• **Exercise directions**
Repeat the data below exactly, dropping any pictures it holds.

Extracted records
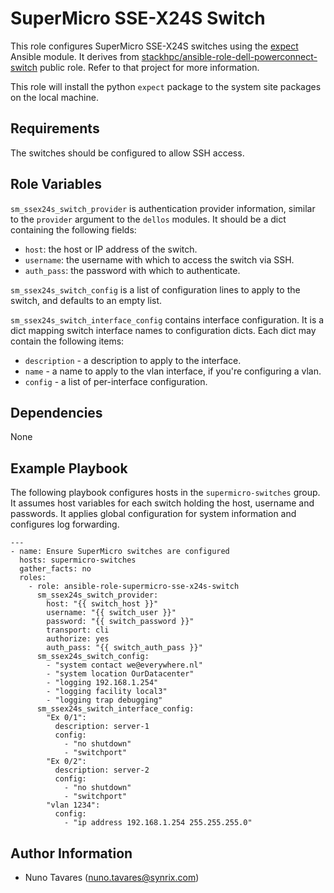 SuperMicro SSE-X24S Switch
========================

This role configures SuperMicro SSE-X24S switches using the
[expect](http://docs.ansible.com/ansible/latest/modules/expect_module.html)
Ansible module. It derives from [stackhpc/ansible-role-dell-powerconnect-switch](https://github.com/stackhpc/ansible-role-dell-powerconnect-switch) public role.
Refer to that project for more information.

This role will install the python `expect` package to the system site packages
on the local machine.

Requirements
------------

The switches should be configured to allow SSH access.

Role Variables
--------------

`sm_ssex24s_switch_provider` is authentication provider information,
similar to the `provider` argument to the `dellos` modules. It should be a dict
containing the following fields:

- `host`: the host or IP address of the switch.
- `username`: the username with which to access the switch via SSH.
- `auth_pass`: the password with which to authenticate.

`sm_ssex24s_switch_config` is a list of configuration lines to apply to
the switch, and defaults to an empty list.

`sm_ssex24s_switch_interface_config` contains interface configuration.
It is a dict mapping switch interface names to configuration dicts. Each dict
may contain the following items:

- `description` - a description to apply to the interface.
- `name` - a name to apply to the vlan interface, if you're configuring a vlan.
- `config` - a list of per-interface configuration.

Dependencies
------------

None

Example Playbook
----------------

The following playbook configures hosts in the `supermicro-switches`
group.  It assumes host variables for each switch holding the host, username
and passwords.  It applies global configuration for system information and configures log forwarding.

    ---
    - name: Ensure SuperMicro switches are configured
      hosts: supermicro-switches
      gather_facts: no
      roles:
        - role: ansible-role-supermicro-sse-x24s-switch
          sm_ssex24s_switch_provider:
            host: "{{ switch_host }}"
            username: "{{ switch_user }}"
            password: "{{ switch_password }}"
            transport: cli
            authorize: yes
            auth_pass: "{{ switch_auth_pass }}"
          sm_ssex24s_switch_config:
            - "system contact we@everywhere.nl"
            - "system location OurDatacenter"
            - "logging 192.168.1.254"
            - "logging facility local3"
            - "logging trap debugging"
          sm_ssex24s_switch_interface_config:
            "Ex 0/1":
              description: server-1
              config:
                - "no shutdown"
                - "switchport"
            "Ex 0/2":
              description: server-2
              config:
                - "no shutdown"
                - "switchport"
            "vlan 1234":
              config:
                - "ip address 192.168.1.254 255.255.255.0"

Author Information
------------------

- Nuno Tavares (<nuno.tavares@synrix.com>)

• **Response area**
 SuperMicro SSE-X24S Switch
========================

This role configures SuperMicro SSE-X24S switches using the
[expect](http://docs.ansible.com/ansible/latest/modules/expect_module.html)
Ansible module. It derives from [stackhpc/ansible-role-dell-powerconnect-switch](https://github.com/stackhpc/ansible-role-dell-powerconnect-switch) public role.
Refer to that project for more information.

This role will install the python `expect` package to the system site packages
on the local machine.

Requirements
------------

The switches should be configured to allow SSH access.

Role Variables
--------------

`sm_ssex24s_switch_provider` is authentication provider information,
similar to the `provider` argument to the `dellos` modules. It should be a dict
containing the following fields:

- `host`: the host or IP address of the switch.
- `username`: the username with which to access the switch via SSH.
- `auth_pass`: the password with which to authenticate.

`sm_ssex24s_switch_config` is a list of configuration lines to apply to
the switch, and defaults to an empty list.

`sm_ssex24s_switch_interface_config` contains interface configuration.
It is a dict mapping switch interface names to configuration dicts. Each dict
may contain the following items:

- `description` - a description to apply to the interface.
- `name` - a name to apply to the vlan interface, if you're configuring a vlan.
- `config` - a list of per-interface configuration.

Dependencies
------------

None

Example Playbook
----------------

The following playbook configures hosts in the `supermicro-switches`
group.  It assumes host variables for each switch holding the host, username
and passwords.  It applies global configuration for system information and configures log forwarding.

    ---
    - name: Ensure SuperMicro switches are configured
      hosts: supermicro-switches
      gather_facts: no
      roles:
        - role: ansible-role-supermicro-sse-x24s-switch
          sm_ssex24s_switch_provider:
            host: "{{ switch_host }}"
            username: "{{ switch_user }}"
            password: "{{ switch_password }}"
            transport: cli
            authorize: yes
            auth_pass: "{{ switch_auth_pass }}"
          sm_ssex24s_switch_config:
            - "system contact we@everywhere.nl"
            - "system location OurDatacenter"
            - "logging 192.168.1.254"
            - "logging facility local3"
            - "logging trap debugging"
          sm_ssex24s_switch_interface_config:
            "Ex 0/1":
              description: server-1
              config:
                - "no shutdown"
                - "switchport"
            "Ex 0/2":
              description: server-2
              config:
                - "no shutdown"
                - "switchport"
            "vlan 1234":
              config:
                - "ip address 192.168.1.254 255.255.255.0"

Author Information
------------------

- Nuno Tavares (<nuno.tavares@synrix.com>)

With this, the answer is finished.